Keep images out and repeat all data exactly.

Stored data section start

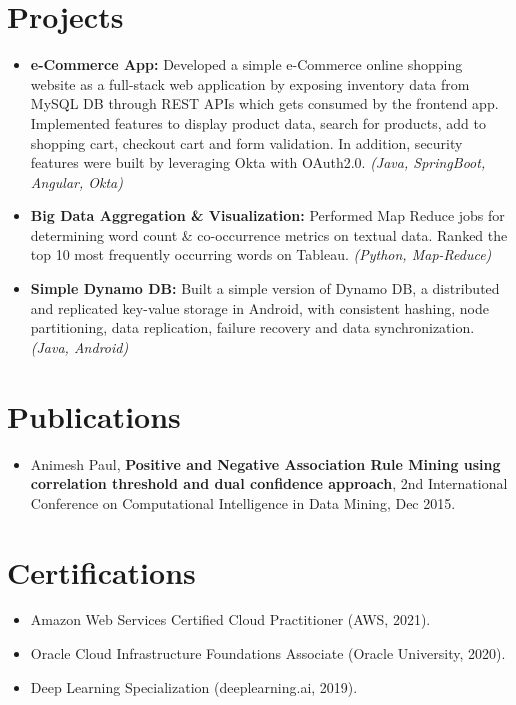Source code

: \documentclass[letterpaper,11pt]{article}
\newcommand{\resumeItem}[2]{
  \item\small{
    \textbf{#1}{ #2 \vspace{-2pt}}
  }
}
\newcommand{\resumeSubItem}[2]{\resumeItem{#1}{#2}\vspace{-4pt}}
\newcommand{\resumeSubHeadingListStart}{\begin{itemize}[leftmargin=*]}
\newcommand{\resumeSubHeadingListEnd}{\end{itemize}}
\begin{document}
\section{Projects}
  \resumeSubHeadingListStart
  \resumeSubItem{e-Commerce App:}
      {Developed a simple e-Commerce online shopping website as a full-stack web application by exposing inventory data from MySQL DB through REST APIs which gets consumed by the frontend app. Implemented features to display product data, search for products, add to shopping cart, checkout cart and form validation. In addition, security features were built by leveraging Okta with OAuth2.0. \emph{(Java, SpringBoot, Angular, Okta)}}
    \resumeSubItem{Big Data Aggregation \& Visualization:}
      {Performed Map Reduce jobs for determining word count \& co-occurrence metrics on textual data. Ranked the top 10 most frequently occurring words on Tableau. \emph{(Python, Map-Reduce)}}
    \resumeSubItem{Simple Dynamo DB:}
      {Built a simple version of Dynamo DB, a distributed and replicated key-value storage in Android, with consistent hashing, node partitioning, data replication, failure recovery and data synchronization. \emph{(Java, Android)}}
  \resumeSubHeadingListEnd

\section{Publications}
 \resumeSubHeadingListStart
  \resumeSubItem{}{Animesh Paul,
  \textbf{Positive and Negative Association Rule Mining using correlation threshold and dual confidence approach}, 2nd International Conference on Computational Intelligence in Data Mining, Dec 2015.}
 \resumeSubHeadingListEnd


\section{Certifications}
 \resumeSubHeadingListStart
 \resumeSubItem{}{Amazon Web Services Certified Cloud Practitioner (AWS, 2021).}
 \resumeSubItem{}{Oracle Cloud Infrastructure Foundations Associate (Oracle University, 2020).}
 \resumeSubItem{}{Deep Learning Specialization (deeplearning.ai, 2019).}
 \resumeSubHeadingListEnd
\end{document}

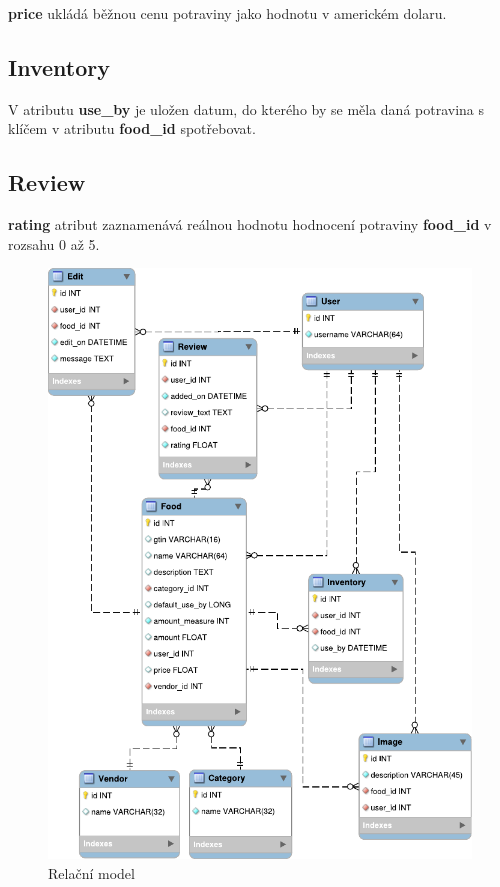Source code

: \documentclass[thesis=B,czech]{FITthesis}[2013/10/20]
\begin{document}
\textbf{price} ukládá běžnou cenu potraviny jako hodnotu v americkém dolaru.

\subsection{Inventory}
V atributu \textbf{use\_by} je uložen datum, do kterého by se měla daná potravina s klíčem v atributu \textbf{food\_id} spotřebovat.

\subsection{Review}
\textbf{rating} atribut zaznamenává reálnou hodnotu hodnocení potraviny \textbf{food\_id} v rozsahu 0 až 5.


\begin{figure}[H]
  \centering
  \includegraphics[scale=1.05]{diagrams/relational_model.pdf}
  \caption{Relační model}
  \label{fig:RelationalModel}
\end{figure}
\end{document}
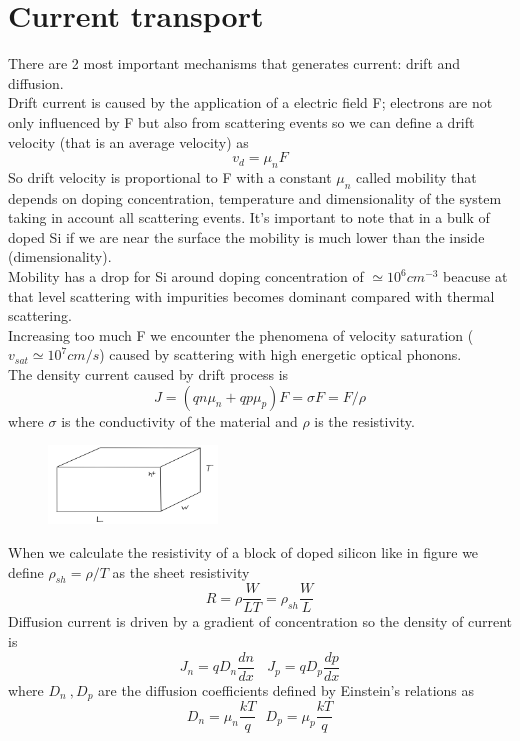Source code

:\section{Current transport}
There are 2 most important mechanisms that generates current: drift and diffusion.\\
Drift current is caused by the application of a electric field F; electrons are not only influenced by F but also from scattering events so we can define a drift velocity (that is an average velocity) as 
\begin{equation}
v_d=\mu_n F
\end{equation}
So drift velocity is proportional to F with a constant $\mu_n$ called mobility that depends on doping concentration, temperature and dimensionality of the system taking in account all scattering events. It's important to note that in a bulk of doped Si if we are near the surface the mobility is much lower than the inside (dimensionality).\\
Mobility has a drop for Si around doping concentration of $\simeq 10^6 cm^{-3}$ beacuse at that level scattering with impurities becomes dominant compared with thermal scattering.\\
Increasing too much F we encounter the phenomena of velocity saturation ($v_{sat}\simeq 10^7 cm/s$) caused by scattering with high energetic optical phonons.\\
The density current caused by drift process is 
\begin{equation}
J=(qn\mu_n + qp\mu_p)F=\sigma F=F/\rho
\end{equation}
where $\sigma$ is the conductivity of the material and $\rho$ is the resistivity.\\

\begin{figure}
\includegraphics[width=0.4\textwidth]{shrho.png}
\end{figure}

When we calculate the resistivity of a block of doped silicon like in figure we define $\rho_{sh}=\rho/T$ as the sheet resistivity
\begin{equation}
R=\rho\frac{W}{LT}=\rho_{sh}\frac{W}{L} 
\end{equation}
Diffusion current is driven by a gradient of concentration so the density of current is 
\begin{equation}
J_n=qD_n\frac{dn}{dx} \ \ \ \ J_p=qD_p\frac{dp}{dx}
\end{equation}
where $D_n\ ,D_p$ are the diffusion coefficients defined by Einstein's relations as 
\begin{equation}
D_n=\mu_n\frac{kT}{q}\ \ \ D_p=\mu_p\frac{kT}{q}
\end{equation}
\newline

Stored data section end

> **Result of the exercise**
Source code

: \documentclass[letterpaper,11pt]{article}
\newcommand{\resumeItem}[2]{
  \item\small{
    \textbf{#1}{ #2 \vspace{-2pt}}
  }
}
\newcommand{\resumeSubItem}[2]{\resumeItem{#1}{#2}\vspace{-4pt}}
\newcommand{\resumeSubHeadingListStart}{\begin{itemize}[leftmargin=*]}
\newcommand{\resumeSubHeadingListEnd}{\end{itemize}}
\begin{document}
\section{Projects}
  \resumeSubHeadingListStart
  \resumeSubItem{e-Commerce App:}
      {Developed a simple e-Commerce online shopping website as a full-stack web application by exposing inventory data from MySQL DB through REST APIs which gets consumed by the frontend app. Implemented features to display product data, search for products, add to shopping cart, checkout cart and form validation. In addition, security features were built by leveraging Okta with OAuth2.0. \emph{(Java, SpringBoot, Angular, Okta)}}
    \resumeSubItem{Big Data Aggregation \& Visualization:}
      {Performed Map Reduce jobs for determining word count \& co-occurrence metrics on textual data. Ranked the top 10 most frequently occurring words on Tableau. \emph{(Python, Map-Reduce)}}
    \resumeSubItem{Simple Dynamo DB:}
      {Built a simple version of Dynamo DB, a distributed and replicated key-value storage in Android, with consistent hashing, node partitioning, data replication, failure recovery and data synchronization. \emph{(Java, Android)}}
  \resumeSubHeadingListEnd

\section{Publications}
 \resumeSubHeadingListStart
  \resumeSubItem{}{Animesh Paul,
  \textbf{Positive and Negative Association Rule Mining using correlation threshold and dual confidence approach}, 2nd International Conference on Computational Intelligence in Data Mining, Dec 2015.}
 \resumeSubHeadingListEnd


\section{Certifications}
 \resumeSubHeadingListStart
 \resumeSubItem{}{Amazon Web Services Certified Cloud Practitioner (AWS, 2021).}
 \resumeSubItem{}{Oracle Cloud Infrastructure Foundations Associate (Oracle University, 2020).}
 \resumeSubItem{}{Deep Learning Specialization (deeplearning.ai, 2019).}
 \resumeSubHeadingListEnd
\end{document}

Source code

: \documentclass[thesis=B,czech]{FITthesis}[2013/10/20]
\begin{document}
\textbf{price} ukládá běžnou cenu potraviny jako hodnotu v americkém dolaru.

\subsection{Inventory}
V atributu \textbf{use\_by} je uložen datum, do kterého by se měla daná potravina s klíčem v atributu \textbf{food\_id} spotřebovat.

\subsection{Review}
\textbf{rating} atribut zaznamenává reálnou hodnotu hodnocení potraviny \textbf{food\_id} v rozsahu 0 až 5.


\begin{figure}[H]
  \centering
  \includegraphics[scale=1.05]{diagrams/relational_model.pdf}
  \caption{Relační model}
  \label{fig:RelationalModel}
\end{figure}
\end{document}
Source code

:\section{Current transport}
There are 2 most important mechanisms that generates current: drift and diffusion.\\
Drift current is caused by the application of a electric field F; electrons are not only influenced by F but also from scattering events so we can define a drift velocity (that is an average velocity) as 
\begin{equation}
v_d=\mu_n F
\end{equation}
So drift velocity is proportional to F with a constant $\mu_n$ called mobility that depends on doping concentration, temperature and dimensionality of the system taking in account all scattering events. It's important to note that in a bulk of doped Si if we are near the surface the mobility is much lower than the inside (dimensionality).\\
Mobility has a drop for Si around doping concentration of $\simeq 10^6 cm^{-3}$ beacuse at that level scattering with impurities becomes dominant compared with thermal scattering.\\
Increasing too much F we encounter the phenomena of velocity saturation ($v_{sat}\simeq 10^7 cm/s$) caused by scattering with high energetic optical phonons.\\
The density current caused by drift process is 
\begin{equation}
J=(qn\mu_n + qp\mu_p)F=\sigma F=F/\rho
\end{equation}
where $\sigma$ is the conductivity of the material and $\rho$ is the resistivity.\\

\begin{figure}
\includegraphics[width=0.4\textwidth]{shrho.png}
\end{figure}

When we calculate the resistivity of a block of doped silicon like in figure we define $\rho_{sh}=\rho/T$ as the sheet resistivity
\begin{equation}
R=\rho\frac{W}{LT}=\rho_{sh}\frac{W}{L} 
\end{equation}
Diffusion current is driven by a gradient of concentration so the density of current is 
\begin{equation}
J_n=qD_n\frac{dn}{dx} \ \ \ \ J_p=qD_p\frac{dp}{dx}
\end{equation}
where $D_n\ ,D_p$ are the diffusion coefficients defined by Einstein's relations as 
\begin{equation}
D_n=\mu_n\frac{kT}{q}\ \ \ D_p=\mu_p\frac{kT}{q}
\end{equation}
\newline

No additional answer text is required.